Hufton v. Hufton

Decision Date06 November 1913
Citation25 Idaho 96,136 P. 605
PartiesHESTER B. HUFTON, Appellant, v. WILLIAM HUFTON, Respondent
CourtIdaho Supreme Court

ACTION FOR DIVORCE-CONFLICT IN EVIDENCE.

1. Where there is a substantial conflict in evidence, the findings of fact and judgment based thereon will not be set aside on appeal.

APPEAL from the District Court of the Third Judicial District for Ada County. Hon. Charles P. McCarthy, Judge.

Action for divorce. Judgment for defendant. Affirmed.

Judgment affirmed, with costs in favor of the appellant.

Pence & Koelsch, for Appellant.

"The findings of fact must support the judgment, and if not, the judgment must be reversed." (Ponting v. Isaman, 7 Idaho 581, 65 P. 434.)

"There is not a substantial conflict in the evidence such as to bring it within the rule that where there is a substantial conflict in the evidence, the finding of the court will not be disturbed." (Wood v. Broderson, 12 Idaho 190, 85 P. 490.)

"In equity cases the appellate court will examine the evidence with a view to sustain the trial court in its findings and judgment, but will reverse the judgment if the evidence is insufficient to sustain it." (Small v. Harrington, 10 Idaho 499, 79 P. 461.)

D. T. Miller and Ira E. Barber, for Respondent.

Where there is substantial conflict in the evidence on which any finding of fact is based, such finding will not be disturbed on appeal. (Weeter Lumber Co. v. Fales, 20 Idaho 255, Ann. Cas. 1913A, 403, 118 P. 289; Blackfoot State Bank v. Crisler, 20 Idaho 379, 118 P. 775; Friedrich v. Donahue, 20 Idaho 92, 116 P. 1029; Thomason v. Lane-Potter Lumber Co., 20 Idaho 771, 119 P. 875; Coe v. McGran, 23 Idaho 582, 131 P. 1110; Griffith v. Griffith (Wash.), 133 P. 443.)

SULLIVAN, J. Ailshie, C. J., and Stewart, J., concur.

OPINION

SULLIVAN, J.

This action was brought by the appellant to obtain a divorce from the defendant. The action was tried by the court and findings of fact, conclusions of law and judgment entered in favor of the defendant. The appeal is from the judgment.
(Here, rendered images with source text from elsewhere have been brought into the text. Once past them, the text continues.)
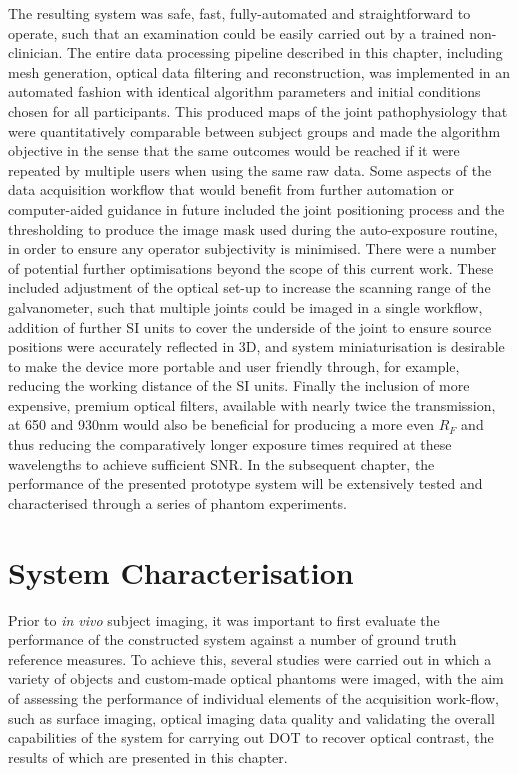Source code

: \documentclass[twoside]{bhamthesis}
\theoremstyle{definition}
\begin{document}
The resulting system was safe, fast, fully-automated and straightforward to operate, such that an examination could be easily carried out by a trained non-clinician. The entire data processing pipeline described in this chapter, including mesh generation, optical data filtering and reconstruction, was implemented in an automated fashion with identical algorithm parameters and initial conditions chosen for all participants. This produced maps of the joint pathophysiology that were quantitatively comparable between subject groups and made the algorithm objective in the sense that the same outcomes would be reached if it were repeated by multiple users when using the same raw data. Some aspects of the data acquisition workflow that would benefit from further automation or computer-aided guidance in future included the joint positioning process and the thresholding to produce the image mask used during the auto-exposure routine, in order to ensure any operator subjectivity is minimised. There were a number of potential further optimisations beyond the scope of this current work. These included adjustment of the optical set-up to increase the scanning range of the galvanometer, such that multiple joints could be imaged in a single workflow, addition of further SI units to cover the underside of the joint to ensure source positions were accurately reflected in 3D, and system miniaturisation is desirable to make the device more portable and user friendly through, for example, reducing the working distance of the SI units. Finally the inclusion of more expensive, premium optical filters, available with nearly twice the transmission, at 650 and 930nm would also be beneficial for producing a more even $R_F$ and thus reducing the comparatively longer exposure times required at these wavelengths to achieve sufficient SNR. In the subsequent chapter, the performance of the presented prototype system will be extensively tested and characterised through a series of phantom experiments. 

\chapter{System Characterisation}
\label{chapter:System_Characterisation}

Prior to \textit{in vivo} subject imaging, it was important to first evaluate the performance of the constructed system against a number of ground truth reference measures. To achieve this, several studies were carried out in which a variety of objects and custom-made optical phantoms were imaged, with the aim of assessing the performance of individual elements of the acquisition work-flow, such as surface imaging, optical imaging data quality and validating the overall capabilities of the system for carrying out DOT to recover optical contrast, the results of which are presented in this chapter.
\end{document}
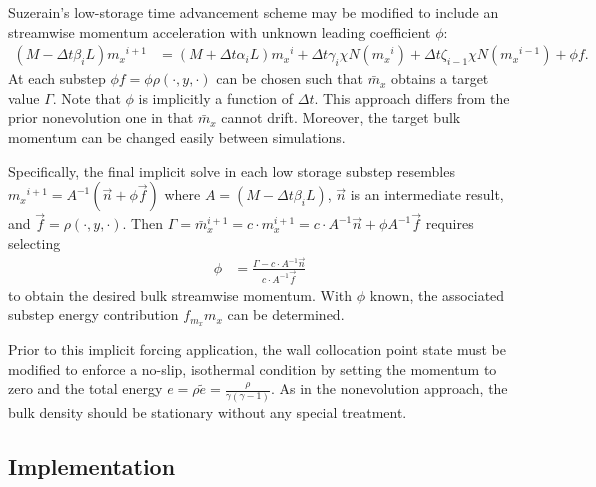 \documentclass[letterpaper,11pt,nointlimits,reqno]{amsart}
\begin{document}
Suzerain's low-storage time advancement scheme may be modified to include an
streamwise momentum acceleration with unknown leading coefficient $\phi$:
\begin{align}
  \left(M - \Delta{}t\beta_{i}L\right) {m_x}^{i+1}
  &=
  \left(M + \Delta{}t\alpha_{i}L\right) {m_x}^{i}
  + \Delta{}t\gamma_{i}\chi{}N\left({m_x}^{i}\right)
  + \Delta{}t\zeta_{i-1}\chi{}N\left({m_x}^{i-1}\right)
  + \phi{} f
  .
\end{align}
At each substep $\phi{} f = \phi\rho\!\left(\cdot,y,\cdot\right)$ can be chosen
such that $\bar{m}_x$ obtains a target value $\Gamma$.  Note that $\phi$ is
implicitly a function of $\Delta{}t$.  This approach differs from the prior
nonevolution one in that $\bar{m}_x$ cannot drift.  Moreover, the target bulk
momentum can be changed easily between simulations.

Specifically, the final implicit solve in each low storage substep resembles
${m_x}^{i+1} = A^{-1}\left(\vec{n} + \phi\vec{f}\right)$ where $A = \left(M -
\Delta{}t\beta_{i}L\right)$, $\vec{n}$ is an intermediate result, and $\vec{f}
= \rho\!\left(\cdot,y,\cdot\right)$.  Then $\Gamma = \bar{m}_x^{i+1} = c \cdot
m_x^{i+1} = c \cdot{} A^{-1}\vec{n} + \phi{}A^{-1}\vec{f}$ requires selecting
\begin{align}
  \phi &= \frac{\Gamma - c \cdot{} A^{-1} \vec{n}}{c \cdot{} A^{-1} \vec{f}}
  \label{eq:phitarget}
\end{align}
to obtain the desired bulk streamwise momentum.  With $\phi$ known, the
associated substep energy contribution $f_{m_x} m_{x}$ can be determined.

Prior to this implicit forcing application, the wall collocation point state
must be modified to enforce a no-slip, isothermal condition by setting the
momentum to zero and the total energy $e = \rho \tilde{e} =
\frac{\rho}{\gamma\left(\gamma-1\right)}$.  As in the nonevolution approach,
the bulk density should be stationary without any special treatment.

\subsection{Implementation}
\end{document}
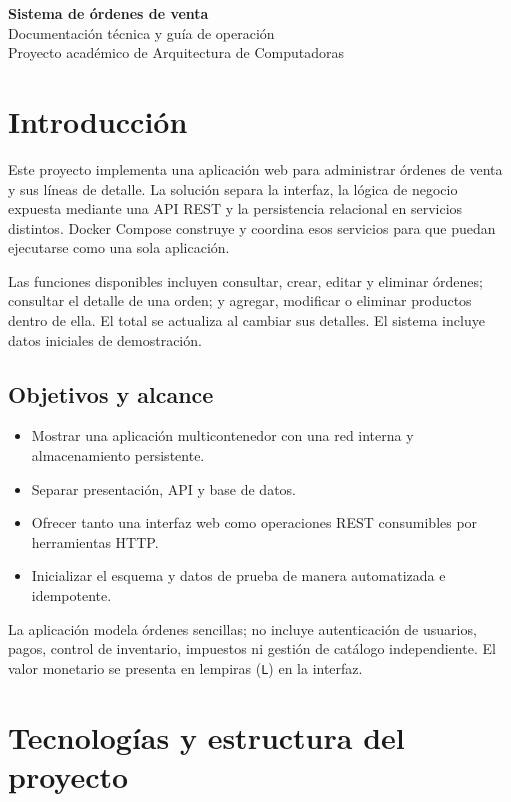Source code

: \documentclass[11pt,a4paper]{article}
\begin{document}
\begin{center}
    {\LARGE\bfseries\color{azul} Sistema de órdenes de venta}\\[4pt]
    {\large Documentación técnica y guía de operación}\\[6pt]
    {\color{gristexto} Proyecto académico de Arquitectura de Computadoras}
\end{center}

\tableofcontents
\clearpage

\section{Introducción}

Este proyecto implementa una aplicación web para administrar órdenes de venta y sus líneas de detalle. La solución separa la interfaz, la lógica de negocio expuesta mediante una API REST y la persistencia relacional en servicios distintos. Docker Compose construye y coordina esos servicios para que puedan ejecutarse como una sola aplicación.

Las funciones disponibles incluyen consultar, crear, editar y eliminar órdenes; consultar el detalle de una orden; y agregar, modificar o eliminar productos dentro de ella. El total se actualiza al cambiar sus detalles. El sistema incluye datos iniciales de demostración.

\subsection{Objetivos y alcance}
\begin{itemize}
    \item Mostrar una aplicación multicontenedor con una red interna y almacenamiento persistente.
    \item Separar presentación, API y base de datos.
    \item Ofrecer tanto una interfaz web como operaciones REST consumibles por herramientas HTTP.
    \item Inicializar el esquema y datos de prueba de manera automatizada e idempotente.
\end{itemize}

La aplicación modela órdenes sencillas; no incluye autenticación de usuarios, pagos, control de inventario, impuestos ni gestión de catálogo independiente. El valor monetario se presenta en lempiras (\texttt{L}) en la interfaz.

\section{Tecnologías y estructura del proyecto}
\end{document}
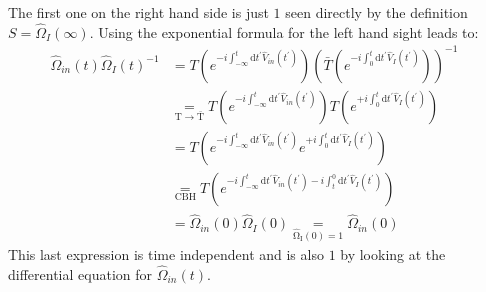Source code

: \documentclass[12pt, titlepage]{article}
\begin{document}
The first one on the right hand side is just $ 1 $ seen directly by the  definition $ S = \hat{\Omega}_{I}(\infty) $.
Using the exponential formula for the left hand sight leads to:
\begin{subequations}
\begin{align}
	\hat{\Omega}_{in}(t)\hat{\Omega}_{I}(t)^{-1}&=
T\left( e^{-i\int_{-\infty}^{t}\mathrm{d}t^{\prime} \hat{V}_{in}(t^{\prime})} \right)
 \left( \bar{T}\left( e^{-i\int_{0}^{t}\mathrm{d}t^{\prime} \hat{V}_{I}(t^{\prime})} \right)
	\right)^{-1}
	&\\
	 &\underset{\mathrm{T\rightarrow\bar{T} }}{=} 
	 T\left( e^{-i\int_{-\infty}^{t}\mathrm{d}t^{\prime} \hat{V}_{in}(t^{\prime})} \right)
  T\left( e^{+i\int_{0}^{t}\mathrm{d}t^{\prime} \hat{V}_{I}(t^{\prime})} \right)
  &\\
  &=
  T\left( e^{-i\int_{-\infty}^{t}\mathrm{d}t^{\prime} \hat{V}_{in}(t^{\prime})}
  e^{+i\int_{0}^{t}\mathrm{d}t^{\prime} \hat{V}_{I}(t^{\prime})} \right)
  	&\\
	 &\underset{\mathrm{CBH}}{=} 
T\left( e^{-i\int_{-\infty}^{t}\mathrm{d}t^{\prime} \hat{V}_{in}(t^{\prime})
 -i\int_{t}^{0}\mathrm{d}t^{\prime} \hat{V}_{I}(t^{\prime}) }\right) 
  &\\
  &= 	\hat{\Omega}_{in}(0) 	\hat{\Omega}_{I}(0)\underset{\mathrm{\hat{\Omega}_{I}(0)=1}}{=} 	\hat{\Omega}_{in}(0)
\end{align}
\end{subequations}
This last expression is time independent and is also $ 1 $ by looking at the differential equation for $\hat{\Omega}_{in}(t) $.
\end{document}
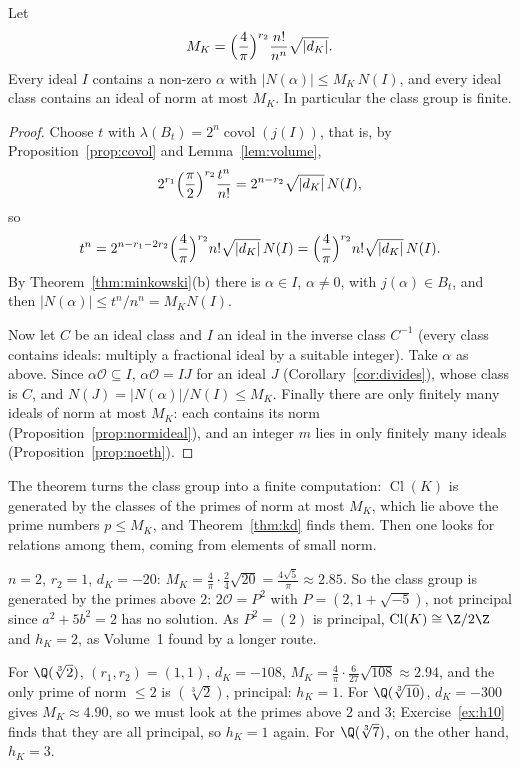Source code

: \begin{theorem}\label{thm:minkbound}
Let
\[
M_K=\Bigl(\frac4\pi\Bigr)^{r_2}\frac{n!}{n^n}\sqrt{|d_K|}.
\]
Every ideal $I$ contains a non-zero $\alpha$ with $|N(\alpha)|\le M_K\,N(I)$, and every ideal class contains an ideal of
norm at most $M_K$. In particular the class group is finite.
\end{theorem}
\begin{proof}
Choose $t$ with $\lambda(B_t)=2^n\operatorname{covol}(j(I))$, that is, by Proposition~\ref{prop:covol} and
Lemma~\ref{lem:volume},
\[
2^{r_1}\Bigl(\frac\pi2\Bigr)^{r_2}\frac{t^n}{n!}=2^{n-r_2}\sqrt{|d_K|}\,N(I),
\]
so
\[
t^n=2^{n-r_1-2r_2}\Bigl(\frac4\pi\Bigr)^{r_2}n!\sqrt{|d_K|}\,N(I)=\Bigl(\frac4\pi\Bigr)^{r_2}n!\sqrt{|d_K|}\,N(I).
\]
By Theorem~\ref{thm:minkowski}(b) there is $\alpha\in I$, $\alpha\ne0$, with $j(\alpha)\in B_t$, and then $|N(\alpha)|
\le t^n/n^n=M_KN(I)$.

Now let $C$ be an ideal class and $I$ an ideal in the inverse class $C^{-1}$ (every class contains ideals: multiply a
fractional ideal by a suitable integer). Take $\alpha$ as above. Since $\alpha\mathcal O\subseteq I$, $\alpha\mathcal O=IJ$
for an ideal $J$ (Corollary~\ref{cor:divides}), whose class is $C$, and $N(J)=|N(\alpha)|/N(I)\le M_K$. Finally there are
only finitely many ideals of norm at most $M_K$: each contains its norm (Proposition~\ref{prop:normideal}), and an
integer $m$ lies in only finitely many ideals (Proposition~\ref{prop:noeth}).
\end{proof}

The theorem turns the class group into a finite computation: $\operatorname{Cl}(K)$ is generated by the classes of the
primes of norm at most $M_K$, which lie above the prime numbers $p\le M_K$, and Theorem~\ref{thm:kd} finds them. Then one
looks for relations among them, coming from elements of small norm.

\begin{example}[{$\Q(\sqrt{-5})$}]
$n=2$, $r_2=1$, $d_K=-20$: $M_K=\frac4\pi\cdot\frac24\sqrt{20}=\frac{4\sqrt5}\pi\approx2.85$. So the class group is
generated by the primes above $2$: $2\mathcal O=P^2$ with $P=(2,1+\sqrt{-5})$, not principal since $a^2+5b^2=2$ has no
solution. As $P^2=(2)$ is principal, $\operatorname{Cl}(K)\cong\Z/2\Z$ and $h_K=2$, as Volume~1 found by a longer route.
\end{example}

\begin{example}
For $\Q(\sqrt[3]2)$, $(r_1,r_2)=(1,1)$, $d_K=-108$, $M_K=\frac4\pi\cdot\frac6{27}\sqrt{108}\approx2.94$, and the only
prime of norm $\le2$ is $(\sqrt[3]2)$, principal: $h_K=1$. For $\Q(\sqrt[3]{10})$, $d_K=-300$ gives $M_K\approx4.90$, so we
must look at the primes above $2$ and $3$; Exercise~\ref{ex:h10} finds that they are all principal, so $h_K=1$ again.
For $\Q(\sqrt[3]7)$, on the other hand, $h_K=3$.
\end{example}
The only error assigned is the insufficiency of the evidence to support the findings and judgment. Upon a careful examination of the evidence we find there is a substantial conflict upon all of the material issues made by the pleadings. That being true, under the well-established rule of this court, the findings and judgment must be affirmed. (Friedrich v. Donahue, 20 Idaho 92, 116 P. 1029; Weeter Lumber Co. v. Fales, 20 Idaho 255, 118 P. 289, Ann. Cas. 1913A, 403, 118 P. 289; Blackfoot State Bank v. Crisler, 20 Idaho 379, 118 P. 775; Thomason v. Lane-Potter Lumber Co., 20 Idaho 771, 119 P. 875; Coe v. McGran, 23 Idaho 582, 131 P. 1110; Griffith v. Griffith (Wash.), 74 Wash. 284, 133 P. 443.)

The judgment must therefore be affirmed and it is so ordered, with costs in favor of the appellant.

Ailshie, C. J., and Stewart, J., concur.